Aku terbangun di pusara pagi. Sekilas nampak letih sang rembulan; tak berhenti menyinari pelupuk sang malam. Sebelum fajar betul-betul menjalar, sudah ku lampirkan doa-doa untuk ibuku, dan sekarang namamu terseret juga-tak luput dalam lirih munajatku.

"Semoga hari ini cerah, agar kau mudah tak perlu repot-repot menghindari basah." Dan Tuhan mengabulkan doaku, "terimakasih Tuhan, kau titipkan mentari untuk bersinar hari ini."

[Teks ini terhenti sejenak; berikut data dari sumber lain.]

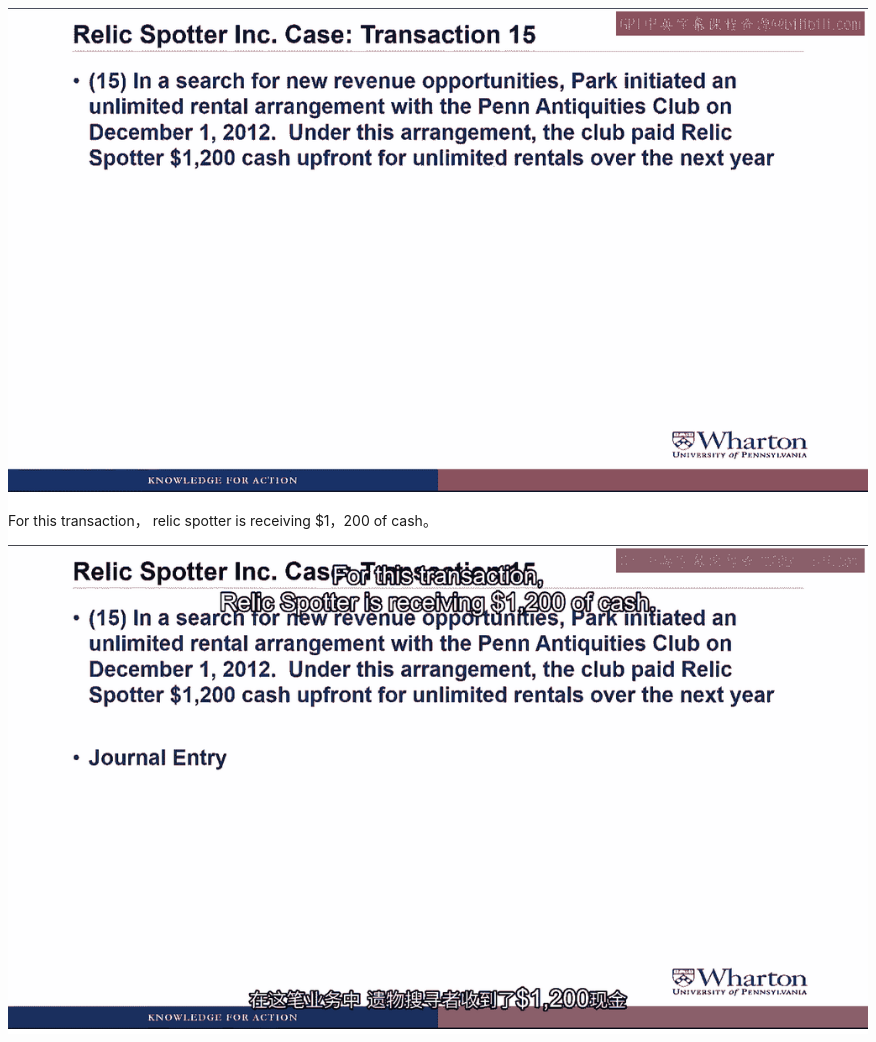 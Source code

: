 ![](img/1f9aeef939639bfbb174b295c5831e4c_22.png)

For this transaction， relic spotter is receiving $1，200 of cash。

![](img/1f9aeef939639bfbb174b295c5831e4c_24.png)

Pukul sepuluh pagi, sepertinya kau terlihat resah; Semalam tidurmu kurang nyenyak, hingga larut malam mata indahmu baru dapat terpejam, dan paginya tak sempat sarapan. Ceritamu.

"Andaikan saja ada aku disampingmu, mungkin hari ini kita sudah ijin tak bekerja." Angan-angan sederhana, dari seorang pengagum yang berharap kelak menjadi nyata.

"Hemm, kau lapar? Untungnya ada roti dari ibu." Oh ibu, kau menyelamatkanku. Dari sebungkus roti, rasa-rasanya aku mulai dapat memberanikan diri untuk mendaki Gunung Berapi- mengajakmu untuk makan siang hari ini.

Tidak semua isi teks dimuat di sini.